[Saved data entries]

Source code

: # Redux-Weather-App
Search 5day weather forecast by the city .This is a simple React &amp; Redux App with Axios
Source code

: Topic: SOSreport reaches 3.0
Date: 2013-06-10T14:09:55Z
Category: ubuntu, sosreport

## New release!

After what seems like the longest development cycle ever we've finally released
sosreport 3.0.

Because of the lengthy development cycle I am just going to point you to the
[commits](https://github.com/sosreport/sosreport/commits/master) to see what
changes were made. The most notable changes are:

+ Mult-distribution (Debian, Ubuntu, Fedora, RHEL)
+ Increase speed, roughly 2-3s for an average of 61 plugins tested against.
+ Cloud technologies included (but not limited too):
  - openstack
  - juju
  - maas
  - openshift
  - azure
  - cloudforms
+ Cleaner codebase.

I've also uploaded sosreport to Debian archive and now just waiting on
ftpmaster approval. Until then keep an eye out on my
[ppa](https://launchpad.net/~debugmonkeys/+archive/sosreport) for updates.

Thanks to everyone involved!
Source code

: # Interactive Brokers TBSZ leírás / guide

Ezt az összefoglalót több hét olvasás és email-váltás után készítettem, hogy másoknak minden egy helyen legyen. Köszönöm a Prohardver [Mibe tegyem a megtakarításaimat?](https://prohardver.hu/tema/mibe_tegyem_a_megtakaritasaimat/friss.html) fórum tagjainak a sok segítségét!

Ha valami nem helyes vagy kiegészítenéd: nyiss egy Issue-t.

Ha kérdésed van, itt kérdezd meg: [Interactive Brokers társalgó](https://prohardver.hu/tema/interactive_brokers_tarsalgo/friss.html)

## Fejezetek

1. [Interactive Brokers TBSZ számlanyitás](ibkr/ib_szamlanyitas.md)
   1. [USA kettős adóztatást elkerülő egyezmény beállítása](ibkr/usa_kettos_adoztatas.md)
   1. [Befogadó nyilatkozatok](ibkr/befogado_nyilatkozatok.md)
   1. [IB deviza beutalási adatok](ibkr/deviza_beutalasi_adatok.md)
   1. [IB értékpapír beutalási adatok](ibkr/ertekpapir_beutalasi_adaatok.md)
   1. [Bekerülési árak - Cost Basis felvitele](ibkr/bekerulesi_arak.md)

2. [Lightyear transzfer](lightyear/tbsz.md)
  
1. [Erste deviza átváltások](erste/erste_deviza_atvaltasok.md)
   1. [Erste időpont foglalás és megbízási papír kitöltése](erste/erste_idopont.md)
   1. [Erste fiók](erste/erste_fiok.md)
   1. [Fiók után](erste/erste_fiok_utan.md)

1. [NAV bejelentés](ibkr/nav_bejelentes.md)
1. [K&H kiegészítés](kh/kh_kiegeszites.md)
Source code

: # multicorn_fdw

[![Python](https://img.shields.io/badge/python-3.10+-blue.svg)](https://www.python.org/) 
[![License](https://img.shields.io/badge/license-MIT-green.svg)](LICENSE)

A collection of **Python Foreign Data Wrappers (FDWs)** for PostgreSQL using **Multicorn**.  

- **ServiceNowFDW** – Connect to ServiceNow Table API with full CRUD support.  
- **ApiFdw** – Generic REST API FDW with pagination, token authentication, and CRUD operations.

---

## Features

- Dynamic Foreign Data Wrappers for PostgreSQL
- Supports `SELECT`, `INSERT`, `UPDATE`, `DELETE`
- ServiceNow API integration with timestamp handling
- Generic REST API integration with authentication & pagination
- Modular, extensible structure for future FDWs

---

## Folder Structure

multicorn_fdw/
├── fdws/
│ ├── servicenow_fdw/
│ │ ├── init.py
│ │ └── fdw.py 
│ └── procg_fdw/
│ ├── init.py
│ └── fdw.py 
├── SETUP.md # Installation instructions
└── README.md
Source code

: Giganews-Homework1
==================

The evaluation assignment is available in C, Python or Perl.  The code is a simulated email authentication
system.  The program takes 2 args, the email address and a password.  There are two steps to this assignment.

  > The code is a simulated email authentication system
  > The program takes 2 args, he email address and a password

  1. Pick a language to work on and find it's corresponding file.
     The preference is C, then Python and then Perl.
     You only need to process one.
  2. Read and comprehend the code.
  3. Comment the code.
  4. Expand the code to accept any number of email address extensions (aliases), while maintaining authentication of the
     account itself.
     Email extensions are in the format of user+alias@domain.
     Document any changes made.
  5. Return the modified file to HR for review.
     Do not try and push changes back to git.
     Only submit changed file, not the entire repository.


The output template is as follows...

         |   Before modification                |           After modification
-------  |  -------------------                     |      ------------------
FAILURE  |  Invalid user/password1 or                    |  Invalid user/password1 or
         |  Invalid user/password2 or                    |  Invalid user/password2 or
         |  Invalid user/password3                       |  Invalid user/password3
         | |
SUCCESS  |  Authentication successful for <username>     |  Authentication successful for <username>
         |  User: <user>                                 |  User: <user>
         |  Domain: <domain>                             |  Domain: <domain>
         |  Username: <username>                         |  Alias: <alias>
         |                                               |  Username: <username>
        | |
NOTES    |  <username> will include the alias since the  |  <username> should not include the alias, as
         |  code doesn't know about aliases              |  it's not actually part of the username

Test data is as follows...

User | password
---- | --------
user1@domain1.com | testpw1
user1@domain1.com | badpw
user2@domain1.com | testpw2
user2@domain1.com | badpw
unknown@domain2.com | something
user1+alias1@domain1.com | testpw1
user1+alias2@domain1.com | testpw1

* * *

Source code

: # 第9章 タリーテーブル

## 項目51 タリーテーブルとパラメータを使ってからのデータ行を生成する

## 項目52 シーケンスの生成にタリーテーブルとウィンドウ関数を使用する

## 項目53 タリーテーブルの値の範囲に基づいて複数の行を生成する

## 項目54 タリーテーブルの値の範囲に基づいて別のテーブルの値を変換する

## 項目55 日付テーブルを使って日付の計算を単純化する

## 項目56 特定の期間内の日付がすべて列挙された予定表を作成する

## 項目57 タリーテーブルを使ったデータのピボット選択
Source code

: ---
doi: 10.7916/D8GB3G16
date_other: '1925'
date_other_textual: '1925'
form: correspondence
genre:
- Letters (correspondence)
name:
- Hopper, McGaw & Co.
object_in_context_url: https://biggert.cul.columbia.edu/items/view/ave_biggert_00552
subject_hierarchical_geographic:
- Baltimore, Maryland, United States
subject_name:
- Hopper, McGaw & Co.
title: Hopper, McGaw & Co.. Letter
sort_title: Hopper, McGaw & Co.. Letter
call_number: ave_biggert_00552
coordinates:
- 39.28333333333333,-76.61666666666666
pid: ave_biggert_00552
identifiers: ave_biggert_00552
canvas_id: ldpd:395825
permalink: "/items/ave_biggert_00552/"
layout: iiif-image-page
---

#### WORK TO COMPLETE:
Using the records above, select and copy every line that has the word "archive".

#### SOLUTION FOR THIS TASK:
I've also uploaded sosreport to Debian archive and now just waiting on
[ppa](https://launchpad.net/~debugmonkeys/+archive/sosreport) for updates.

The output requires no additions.